Stored data entries:
—————

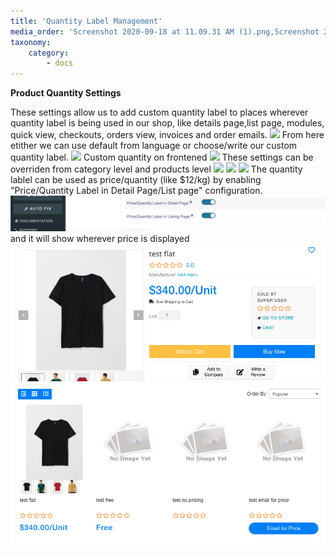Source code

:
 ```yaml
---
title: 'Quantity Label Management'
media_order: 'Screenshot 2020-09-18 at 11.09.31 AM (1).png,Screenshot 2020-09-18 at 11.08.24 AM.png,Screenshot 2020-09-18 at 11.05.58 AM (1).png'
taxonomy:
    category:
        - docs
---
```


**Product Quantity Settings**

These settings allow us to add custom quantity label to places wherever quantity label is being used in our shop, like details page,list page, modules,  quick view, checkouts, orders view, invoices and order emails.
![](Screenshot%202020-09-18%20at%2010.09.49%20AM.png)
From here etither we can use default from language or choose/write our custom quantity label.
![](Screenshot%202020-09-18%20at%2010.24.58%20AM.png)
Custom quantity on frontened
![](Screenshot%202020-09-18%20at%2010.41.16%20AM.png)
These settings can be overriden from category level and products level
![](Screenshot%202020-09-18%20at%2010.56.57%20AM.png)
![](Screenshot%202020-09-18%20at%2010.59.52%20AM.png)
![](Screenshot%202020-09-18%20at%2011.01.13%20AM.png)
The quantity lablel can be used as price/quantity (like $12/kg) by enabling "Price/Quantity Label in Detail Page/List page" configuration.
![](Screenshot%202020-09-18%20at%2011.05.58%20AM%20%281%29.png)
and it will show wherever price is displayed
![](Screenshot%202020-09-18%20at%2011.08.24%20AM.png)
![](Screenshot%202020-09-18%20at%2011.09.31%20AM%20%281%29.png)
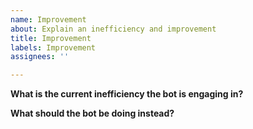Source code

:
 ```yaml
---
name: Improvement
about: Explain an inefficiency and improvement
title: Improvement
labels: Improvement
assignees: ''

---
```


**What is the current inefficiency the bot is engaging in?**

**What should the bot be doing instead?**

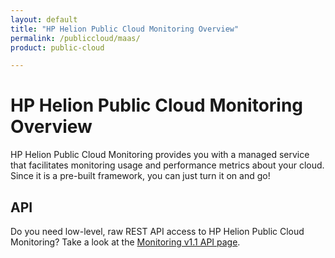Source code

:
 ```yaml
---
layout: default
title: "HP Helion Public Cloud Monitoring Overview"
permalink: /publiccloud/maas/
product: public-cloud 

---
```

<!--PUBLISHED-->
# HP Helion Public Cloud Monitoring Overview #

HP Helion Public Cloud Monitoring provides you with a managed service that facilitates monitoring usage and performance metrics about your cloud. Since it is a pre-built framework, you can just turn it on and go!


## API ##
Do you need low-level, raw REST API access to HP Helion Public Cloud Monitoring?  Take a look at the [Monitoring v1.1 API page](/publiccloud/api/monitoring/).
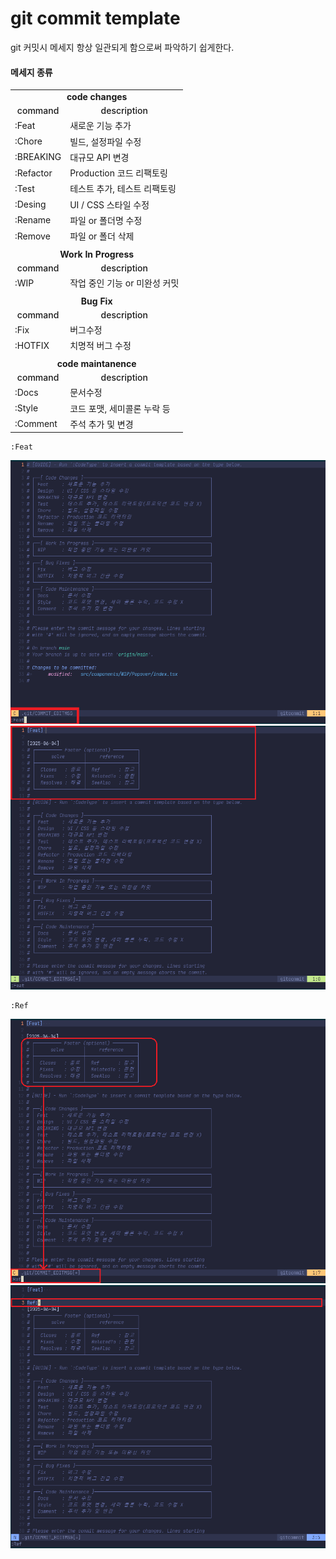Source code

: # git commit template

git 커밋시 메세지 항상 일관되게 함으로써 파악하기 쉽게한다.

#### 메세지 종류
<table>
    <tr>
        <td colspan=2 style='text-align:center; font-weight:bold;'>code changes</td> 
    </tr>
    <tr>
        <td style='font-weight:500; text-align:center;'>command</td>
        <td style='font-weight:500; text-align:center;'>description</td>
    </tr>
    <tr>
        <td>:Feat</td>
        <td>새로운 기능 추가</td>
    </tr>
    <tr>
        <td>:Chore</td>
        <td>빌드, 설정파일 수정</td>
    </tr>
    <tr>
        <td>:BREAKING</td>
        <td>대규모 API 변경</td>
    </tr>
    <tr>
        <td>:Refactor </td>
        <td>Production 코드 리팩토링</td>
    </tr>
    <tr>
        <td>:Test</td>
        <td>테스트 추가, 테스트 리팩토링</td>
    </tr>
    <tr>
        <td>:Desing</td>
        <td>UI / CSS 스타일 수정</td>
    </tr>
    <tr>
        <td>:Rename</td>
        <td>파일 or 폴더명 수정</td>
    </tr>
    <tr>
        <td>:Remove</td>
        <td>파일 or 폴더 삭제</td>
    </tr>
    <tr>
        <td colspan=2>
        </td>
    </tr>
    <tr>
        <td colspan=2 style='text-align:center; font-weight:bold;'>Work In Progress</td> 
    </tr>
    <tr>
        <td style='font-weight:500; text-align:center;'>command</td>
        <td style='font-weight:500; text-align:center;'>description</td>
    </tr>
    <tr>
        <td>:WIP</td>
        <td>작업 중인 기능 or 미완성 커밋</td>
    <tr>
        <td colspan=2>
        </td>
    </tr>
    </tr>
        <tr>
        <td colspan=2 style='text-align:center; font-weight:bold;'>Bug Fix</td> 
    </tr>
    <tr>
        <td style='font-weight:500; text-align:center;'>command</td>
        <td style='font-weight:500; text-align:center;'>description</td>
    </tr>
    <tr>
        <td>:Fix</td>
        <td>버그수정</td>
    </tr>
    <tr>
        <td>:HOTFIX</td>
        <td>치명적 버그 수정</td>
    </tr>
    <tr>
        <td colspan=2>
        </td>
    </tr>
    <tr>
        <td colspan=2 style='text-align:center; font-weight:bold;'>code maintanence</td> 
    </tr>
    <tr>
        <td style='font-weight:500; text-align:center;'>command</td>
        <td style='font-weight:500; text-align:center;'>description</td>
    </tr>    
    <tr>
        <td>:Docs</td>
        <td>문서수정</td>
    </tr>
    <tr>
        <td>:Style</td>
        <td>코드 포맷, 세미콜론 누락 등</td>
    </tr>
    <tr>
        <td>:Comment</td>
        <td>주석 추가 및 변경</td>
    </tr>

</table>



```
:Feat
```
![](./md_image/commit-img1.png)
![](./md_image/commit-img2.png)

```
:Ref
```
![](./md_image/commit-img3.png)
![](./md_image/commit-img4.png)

—————

Task description >>
Could you retype every record above exactly, leaving the pictures out?

Response area >>
Source code

:
 ```yaml
---
title: 'Quantity Label Management'
media_order: 'Screenshot 2020-09-18 at 11.09.31 AM (1).png,Screenshot 2020-09-18 at 11.08.24 AM.png,Screenshot 2020-09-18 at 11.05.58 AM (1).png'
taxonomy:
    category:
        - docs
---
```


**Product Quantity Settings**

These settings allow us to add custom quantity label to places wherever quantity label is being used in our shop, like details page,list page, modules,  quick view, checkouts, orders view, invoices and order emails.
![](Screenshot%202020-09-18%20at%2010.09.49%20AM.png)
From here etither we can use default from language or choose/write our custom quantity label.
![](Screenshot%202020-09-18%20at%2010.24.58%20AM.png)
Custom quantity on frontened
![](Screenshot%202020-09-18%20at%2010.41.16%20AM.png)
These settings can be overriden from category level and products level
![](Screenshot%202020-09-18%20at%2010.56.57%20AM.png)
![](Screenshot%202020-09-18%20at%2010.59.52%20AM.png)
![](Screenshot%202020-09-18%20at%2011.01.13%20AM.png)
The quantity lablel can be used as price/quantity (like $12/kg) by enabling "Price/Quantity Label in Detail Page/List page" configuration.
![](Screenshot%202020-09-18%20at%2011.05.58%20AM%20%281%29.png)
and it will show wherever price is displayed
![](Screenshot%202020-09-18%20at%2011.08.24%20AM.png)
![](Screenshot%202020-09-18%20at%2011.09.31%20AM%20%281%29.png)
Source code

:
 ```yaml
---
name: Improvement
about: Explain an inefficiency and improvement
title: Improvement
labels: Improvement
assignees: ''

---
```


**What is the current inefficiency the bot is engaging in?**

**What should the bot be doing instead?**

Source code

:
 ```yaml
---
layout: default
title: "HP Helion Public Cloud Monitoring Overview"
permalink: /publiccloud/maas/
product: public-cloud 

---
```

<!--PUBLISHED-->
# HP Helion Public Cloud Monitoring Overview #

HP Helion Public Cloud Monitoring provides you with a managed service that facilitates monitoring usage and performance metrics about your cloud. Since it is a pre-built framework, you can just turn it on and go!


## API ##
Do you need low-level, raw REST API access to HP Helion Public Cloud Monitoring?  Take a look at the [Monitoring v1.1 API page](/publiccloud/api/monitoring/).
Source code

: # git commit template

git 커밋시 메세지 항상 일관되게 함으로써 파악하기 쉽게한다.

#### 메세지 종류
<table>
    <tr>
        <td colspan=2 style='text-align:center; font-weight:bold;'>code changes</td> 
    </tr>
    <tr>
        <td style='font-weight:500; text-align:center;'>command</td>
        <td style='font-weight:500; text-align:center;'>description</td>
    </tr>
    <tr>
        <td>:Feat</td>
        <td>새로운 기능 추가</td>
    </tr>
    <tr>
        <td>:Chore</td>
        <td>빌드, 설정파일 수정</td>
    </tr>
    <tr>
        <td>:BREAKING</td>
        <td>대규모 API 변경</td>
    </tr>
    <tr>
        <td>:Refactor </td>
        <td>Production 코드 리팩토링</td>
    </tr>
    <tr>
        <td>:Test</td>
        <td>테스트 추가, 테스트 리팩토링</td>
    </tr>
    <tr>
        <td>:Desing</td>
        <td>UI / CSS 스타일 수정</td>
    </tr>
    <tr>
        <td>:Rename</td>
        <td>파일 or 폴더명 수정</td>
    </tr>
    <tr>
        <td>:Remove</td>
        <td>파일 or 폴더 삭제</td>
    </tr>
    <tr>
        <td colspan=2>
        </td>
    </tr>
    <tr>
        <td colspan=2 style='text-align:center; font-weight:bold;'>Work In Progress</td> 
    </tr>
    <tr>
        <td style='font-weight:500; text-align:center;'>command</td>
        <td style='font-weight:500; text-align:center;'>description</td>
    </tr>
    <tr>
        <td>:WIP</td>
        <td>작업 중인 기능 or 미완성 커밋</td>
    <tr>
        <td colspan=2>
        </td>
    </tr>
    </tr>
        <tr>
        <td colspan=2 style='text-align:center; font-weight:bold;'>Bug Fix</td> 
    </tr>
    <tr>
        <td style='font-weight:500; text-align:center;'>command</td>
        <td style='font-weight:500; text-align:center;'>description</td>
    </tr>
    <tr>
        <td>:Fix</td>
        <td>버그수정</td>
    </tr>
    <tr>
        <td>:HOTFIX</td>
        <td>치명적 버그 수정</td>
    </tr>
    <tr>
        <td colspan=2>
        </td>
    </tr>
    <tr>
        <td colspan=2 style='text-align:center; font-weight:bold;'>code maintanence</td> 
    </tr>
    <tr>
        <td style='font-weight:500; text-align:center;'>command</td>
        <td style='font-weight:500; text-align:center;'>description</td>
    </tr>    
    <tr>
        <td>:Docs</td>
        <td>문서수정</td>
    </tr>
    <tr>
        <td>:Style</td>
        <td>코드 포맷, 세미콜론 누락 등</td>
    </tr>
    <tr>
        <td>:Comment</td>
        <td>주석 추가 및 변경</td>
    </tr>

</table>



```
:Feat
```
![](./md_image/commit-img1.png)
![](./md_image/commit-img2.png)

```
:Ref
```
![](./md_image/commit-img3.png)
![](./md_image/commit-img4.png)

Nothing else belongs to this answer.